[Stored data]
= = = = =

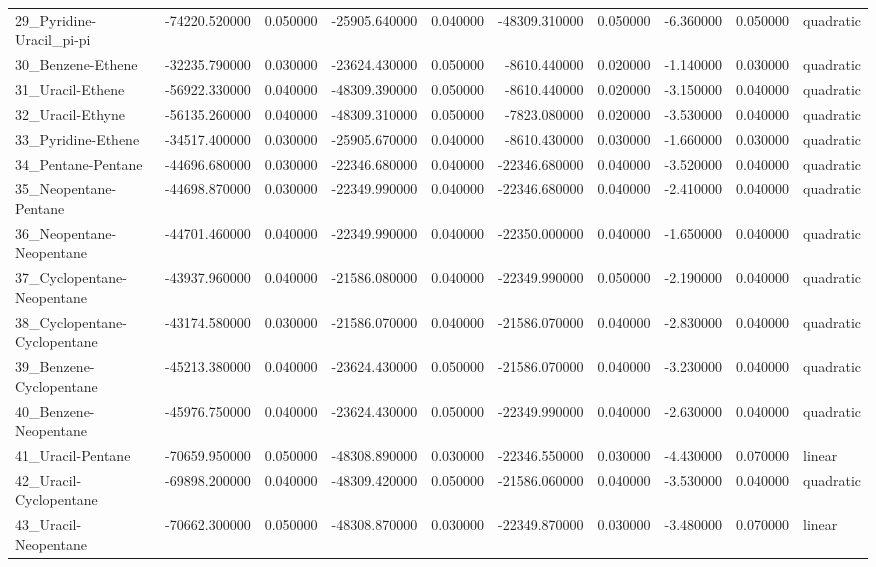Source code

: \begin{tabular}{lrrrrrrrrl}
29_Pyridine-Uracil_pi-pi & -74220.520000 & 0.050000 & -25905.640000 & 0.040000 & -48309.310000 & 0.050000 & -6.360000 & 0.050000 & quadratic \\
30_Benzene-Ethene & -32235.790000 & 0.030000 & -23624.430000 & 0.050000 & -8610.440000 & 0.020000 & -1.140000 & 0.030000 & quadratic \\
31_Uracil-Ethene & -56922.330000 & 0.040000 & -48309.390000 & 0.050000 & -8610.440000 & 0.020000 & -3.150000 & 0.040000 & quadratic \\
32_Uracil-Ethyne & -56135.260000 & 0.040000 & -48309.310000 & 0.050000 & -7823.080000 & 0.020000 & -3.530000 & 0.040000 & quadratic \\
33_Pyridine-Ethene & -34517.400000 & 0.030000 & -25905.670000 & 0.040000 & -8610.430000 & 0.030000 & -1.660000 & 0.030000 & quadratic \\
34_Pentane-Pentane & -44696.680000 & 0.030000 & -22346.680000 & 0.040000 & -22346.680000 & 0.040000 & -3.520000 & 0.040000 & quadratic \\
35_Neopentane-Pentane & -44698.870000 & 0.030000 & -22349.990000 & 0.040000 & -22346.680000 & 0.040000 & -2.410000 & 0.040000 & quadratic \\
36_Neopentane-Neopentane & -44701.460000 & 0.040000 & -22349.990000 & 0.040000 & -22350.000000 & 0.040000 & -1.650000 & 0.040000 & quadratic \\
37_Cyclopentane-Neopentane & -43937.960000 & 0.040000 & -21586.080000 & 0.040000 & -22349.990000 & 0.050000 & -2.190000 & 0.040000 & quadratic \\
38_Cyclopentane-Cyclopentane & -43174.580000 & 0.030000 & -21586.070000 & 0.040000 & -21586.070000 & 0.040000 & -2.830000 & 0.040000 & quadratic \\
39_Benzene-Cyclopentane & -45213.380000 & 0.040000 & -23624.430000 & 0.050000 & -21586.070000 & 0.040000 & -3.230000 & 0.040000 & quadratic \\
40_Benzene-Neopentane & -45976.750000 & 0.040000 & -23624.430000 & 0.050000 & -22349.990000 & 0.040000 & -2.630000 & 0.040000 & quadratic \\
41_Uracil-Pentane & -70659.950000 & 0.050000 & -48308.890000 & 0.030000 & -22346.550000 & 0.030000 & -4.430000 & 0.070000 & linear \\
42_Uracil-Cyclopentane & -69898.200000 & 0.040000 & -48309.420000 & 0.050000 & -21586.060000 & 0.040000 & -3.530000 & 0.040000 & quadratic \\
43_Uracil-Neopentane & -70662.300000 & 0.050000 & -48308.870000 & 0.030000 & -22349.870000 & 0.030000 & -3.480000 & 0.070000 & linear \\

\end{tabular}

= = = = =

_Task item_. In the copy, every entry must appear exactly as written, and no picture may appear.

_Solution to this exercise_.
Source code

: \begin{tabular}{lrrrrrrrrl}
29_Pyridine-Uracil_pi-pi & -74220.520000 & 0.050000 & -25905.640000 & 0.040000 & -48309.310000 & 0.050000 & -6.360000 & 0.050000 & quadratic \\
30_Benzene-Ethene & -32235.790000 & 0.030000 & -23624.430000 & 0.050000 & -8610.440000 & 0.020000 & -1.140000 & 0.030000 & quadratic \\
31_Uracil-Ethene & -56922.330000 & 0.040000 & -48309.390000 & 0.050000 & -8610.440000 & 0.020000 & -3.150000 & 0.040000 & quadratic \\
32_Uracil-Ethyne & -56135.260000 & 0.040000 & -48309.310000 & 0.050000 & -7823.080000 & 0.020000 & -3.530000 & 0.040000 & quadratic \\
33_Pyridine-Ethene & -34517.400000 & 0.030000 & -25905.670000 & 0.040000 & -8610.430000 & 0.030000 & -1.660000 & 0.030000 & quadratic \\
34_Pentane-Pentane & -44696.680000 & 0.030000 & -22346.680000 & 0.040000 & -22346.680000 & 0.040000 & -3.520000 & 0.040000 & quadratic \\
35_Neopentane-Pentane & -44698.870000 & 0.030000 & -22349.990000 & 0.040000 & -22346.680000 & 0.040000 & -2.410000 & 0.040000 & quadratic \\
36_Neopentane-Neopentane & -44701.460000 & 0.040000 & -22349.990000 & 0.040000 & -22350.000000 & 0.040000 & -1.650000 & 0.040000 & quadratic \\
37_Cyclopentane-Neopentane & -43937.960000 & 0.040000 & -21586.080000 & 0.040000 & -22349.990000 & 0.050000 & -2.190000 & 0.040000 & quadratic \\
38_Cyclopentane-Cyclopentane & -43174.580000 & 0.030000 & -21586.070000 & 0.040000 & -21586.070000 & 0.040000 & -2.830000 & 0.040000 & quadratic \\
39_Benzene-Cyclopentane & -45213.380000 & 0.040000 & -23624.430000 & 0.050000 & -21586.070000 & 0.040000 & -3.230000 & 0.040000 & quadratic \\
40_Benzene-Neopentane & -45976.750000 & 0.040000 & -23624.430000 & 0.050000 & -22349.990000 & 0.040000 & -2.630000 & 0.040000 & quadratic \\
41_Uracil-Pentane & -70659.950000 & 0.050000 & -48308.890000 & 0.030000 & -22346.550000 & 0.030000 & -4.430000 & 0.070000 & linear \\
42_Uracil-Cyclopentane & -69898.200000 & 0.040000 & -48309.420000 & 0.050000 & -21586.060000 & 0.040000 & -3.530000 & 0.040000 & quadratic \\
43_Uracil-Neopentane & -70662.300000 & 0.050000 & -48308.870000 & 0.030000 & -22349.870000 & 0.030000 & -3.480000 & 0.070000 & linear \\

\end{tabular}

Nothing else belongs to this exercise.